Lenti‐viral mediated overexpression of ACE2 or Angiotensin‐(1‐7) prevents bleomycin‐induced pulmonary fibrosis

Abstract

An activated pulmonary renin angiotensin system (RAS), comprising of ACE‐AngII‐AT1R has been implicated in the pathogenesis of idiopathic pulmonary fibrosis.
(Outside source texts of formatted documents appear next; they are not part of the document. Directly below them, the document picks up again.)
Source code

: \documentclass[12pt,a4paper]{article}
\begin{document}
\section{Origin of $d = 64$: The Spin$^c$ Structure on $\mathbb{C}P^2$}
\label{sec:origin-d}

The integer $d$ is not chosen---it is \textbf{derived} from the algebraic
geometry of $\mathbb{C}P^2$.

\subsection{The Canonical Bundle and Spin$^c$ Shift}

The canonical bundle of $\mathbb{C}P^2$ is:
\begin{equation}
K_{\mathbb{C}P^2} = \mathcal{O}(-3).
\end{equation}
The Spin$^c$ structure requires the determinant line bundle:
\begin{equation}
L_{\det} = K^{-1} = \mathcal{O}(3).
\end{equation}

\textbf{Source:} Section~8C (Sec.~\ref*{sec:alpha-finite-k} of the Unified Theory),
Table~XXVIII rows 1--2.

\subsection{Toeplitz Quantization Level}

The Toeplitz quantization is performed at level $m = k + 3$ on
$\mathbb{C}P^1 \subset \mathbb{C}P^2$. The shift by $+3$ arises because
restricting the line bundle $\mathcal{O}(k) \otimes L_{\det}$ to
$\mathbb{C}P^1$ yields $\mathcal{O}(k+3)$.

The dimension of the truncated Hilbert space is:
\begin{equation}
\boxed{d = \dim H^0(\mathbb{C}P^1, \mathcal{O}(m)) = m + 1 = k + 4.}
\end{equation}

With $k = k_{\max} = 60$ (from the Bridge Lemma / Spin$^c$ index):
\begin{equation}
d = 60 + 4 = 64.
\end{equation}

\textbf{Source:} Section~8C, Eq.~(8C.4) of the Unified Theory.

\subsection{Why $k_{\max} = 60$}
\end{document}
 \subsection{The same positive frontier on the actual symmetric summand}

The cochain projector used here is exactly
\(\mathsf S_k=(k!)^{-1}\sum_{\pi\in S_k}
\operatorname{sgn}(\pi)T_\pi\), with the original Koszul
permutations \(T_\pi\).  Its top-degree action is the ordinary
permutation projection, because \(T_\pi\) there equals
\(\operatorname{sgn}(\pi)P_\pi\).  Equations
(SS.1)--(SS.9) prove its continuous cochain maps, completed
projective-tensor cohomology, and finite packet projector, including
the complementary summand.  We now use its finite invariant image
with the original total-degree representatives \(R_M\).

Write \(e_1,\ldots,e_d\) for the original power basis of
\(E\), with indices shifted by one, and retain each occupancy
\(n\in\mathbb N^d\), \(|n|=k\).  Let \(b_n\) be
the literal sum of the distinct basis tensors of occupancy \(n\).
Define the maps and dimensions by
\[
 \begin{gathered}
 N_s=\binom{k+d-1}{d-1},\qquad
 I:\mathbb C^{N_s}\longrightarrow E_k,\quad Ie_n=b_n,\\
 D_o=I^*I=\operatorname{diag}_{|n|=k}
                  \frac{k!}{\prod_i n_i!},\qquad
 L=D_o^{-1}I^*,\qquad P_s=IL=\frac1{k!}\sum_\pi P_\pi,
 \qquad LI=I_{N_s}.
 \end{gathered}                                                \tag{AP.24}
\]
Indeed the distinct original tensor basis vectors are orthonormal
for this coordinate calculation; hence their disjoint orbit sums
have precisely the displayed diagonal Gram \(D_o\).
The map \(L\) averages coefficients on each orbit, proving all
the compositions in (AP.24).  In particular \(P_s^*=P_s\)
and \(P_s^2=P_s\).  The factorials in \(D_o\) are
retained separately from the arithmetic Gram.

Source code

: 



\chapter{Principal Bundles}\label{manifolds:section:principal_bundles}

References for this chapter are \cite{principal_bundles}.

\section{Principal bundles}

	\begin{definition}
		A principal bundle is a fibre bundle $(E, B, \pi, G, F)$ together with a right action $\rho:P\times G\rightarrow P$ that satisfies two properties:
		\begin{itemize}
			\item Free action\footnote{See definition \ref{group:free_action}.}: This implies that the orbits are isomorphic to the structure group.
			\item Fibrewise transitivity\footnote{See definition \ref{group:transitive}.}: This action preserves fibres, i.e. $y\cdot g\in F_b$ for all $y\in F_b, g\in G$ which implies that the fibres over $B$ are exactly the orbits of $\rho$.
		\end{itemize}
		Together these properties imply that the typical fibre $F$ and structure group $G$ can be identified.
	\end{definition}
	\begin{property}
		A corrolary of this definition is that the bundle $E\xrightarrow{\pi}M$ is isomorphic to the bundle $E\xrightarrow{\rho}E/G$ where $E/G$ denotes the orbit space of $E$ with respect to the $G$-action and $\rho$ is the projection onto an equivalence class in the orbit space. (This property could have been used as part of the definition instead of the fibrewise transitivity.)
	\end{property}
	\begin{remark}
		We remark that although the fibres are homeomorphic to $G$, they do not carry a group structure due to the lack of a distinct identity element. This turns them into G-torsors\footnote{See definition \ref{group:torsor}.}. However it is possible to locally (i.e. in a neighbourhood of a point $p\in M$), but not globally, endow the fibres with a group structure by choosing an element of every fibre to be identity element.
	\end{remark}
The recent discovery of a counter‐regulatory arm of the RAS (ACE2‐Ang‐(1‐7)‐Mas), has led us to examine the role of this vasoprotective axis on pulmonary fibrosis with the use of lentiviral vector mediated gene transfer. Lentiviral particles carrying either the ACE2 or Ang‐(1‐7) fusion protein were administered intratracheally into the lungs of 5 weeks old male Sprague‐Dawley rats. Pulmonary fibrosis was induced by intratracheal administration of bleomycin (2.5mg/kg), following 2 weeks of gene transfer. Systemic blood pressure, body weights, right ventricular systolic pressure (RVSP) and right ventricular hypertrophy (RVH) were examined after two weeks of bleomycin administration. Bleomycin administration resulted in significant reduction in body weights, elevated RVSP, RVH and increased fibrotic lesions in the lungs. All these pathophysiological parameters were prevented in lenti‐ACE2 or lenti‐Ang‐(1‐7) treated rats. No significant change in the systemic blood pressure was observed among the different study groups. Collectively, these observations demonstrate that ACE2 or Ang‐(1‐7) gene transfer shifts the balance of the RAS from the vasoconstrictive‐proliferative axis (ACE‐AngII‐AT1R), towards vasoprotective axis (ACE2‐Ang‐(1‐7)‐Mas), resulting in attenuation of bleomycin‐induced pulmonary fibrosis.